Action item: Your reply should consist solely of the lines from the one containing "- BUY helper" through the end of the data, restated word for word.

Exercise materials:
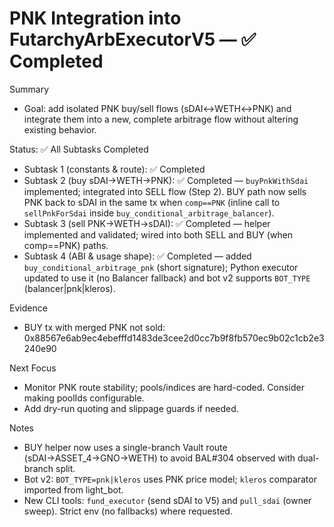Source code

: # PNK Integration into FutarchyArbExecutorV5 — ✅ Completed

Summary
- Goal: add isolated PNK buy/sell flows (sDAI↔WETH↔PNK) and integrate them into a new, complete arbitrage flow without altering existing behavior.

Status: ✅ All Subtasks Completed
- Subtask 1 (constants & route): ✅ Completed
- Subtask 2 (buy sDAI→WETH→PNK): ✅ Completed — `buyPnkWithSdai` implemented; integrated into SELL flow (Step 2). BUY path now sells PNK back to sDAI in the same tx when `comp==PNK` (inline call to `sellPnkForSdai` inside `buy_conditional_arbitrage_balancer`).
- Subtask 3 (sell PNK→WETH→sDAI): ✅ Completed — helper implemented and validated; wired into both SELL and BUY (when comp==PNK) paths.
- Subtask 4 (ABI & usage shape): ✅ Completed — added `buy_conditional_arbitrage_pnk` (short signature); Python executor updated to use it (no Balancer fallback) and bot v2 supports `BOT_TYPE` (balancer|pnk|kleros).

Evidence
- BUY tx with merged PNK not sold: 0x88567e6ab9ec4ebefffd1483de3cee2d0cc7b9f8fb570ec9b02c1cb2e3240e90

Next Focus
- Monitor PNK route stability; pools/indices are hard-coded. Consider making poolIds configurable.
- Add dry-run quoting and slippage guards if needed.

Notes
- BUY helper now uses a single-branch Vault route (sDAI→ASSET_4→GNO→WETH) to avoid BAL#304 observed with dual-branch split.
- Bot v2: `BOT_TYPE=pnk|kleros` uses PNK price model; `kleros` comparator imported from light_bot.
- New CLI tools: `fund_executor` (send sDAI to V5) and `pull_sdai` (owner sweep). Strict env (no fallbacks) where requested.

Response to this exercise:
- BUY helper now uses a single-branch Vault route (sDAI→ASSET_4→GNO→WETH) to avoid BAL#304 observed with dual-branch split.
- Bot v2: `BOT_TYPE=pnk|kleros` uses PNK price model; `kleros` comparator imported from light_bot.
- New CLI tools: `fund_executor` (send sDAI to V5) and `pull_sdai` (owner sweep). Strict env (no fallbacks) where requested.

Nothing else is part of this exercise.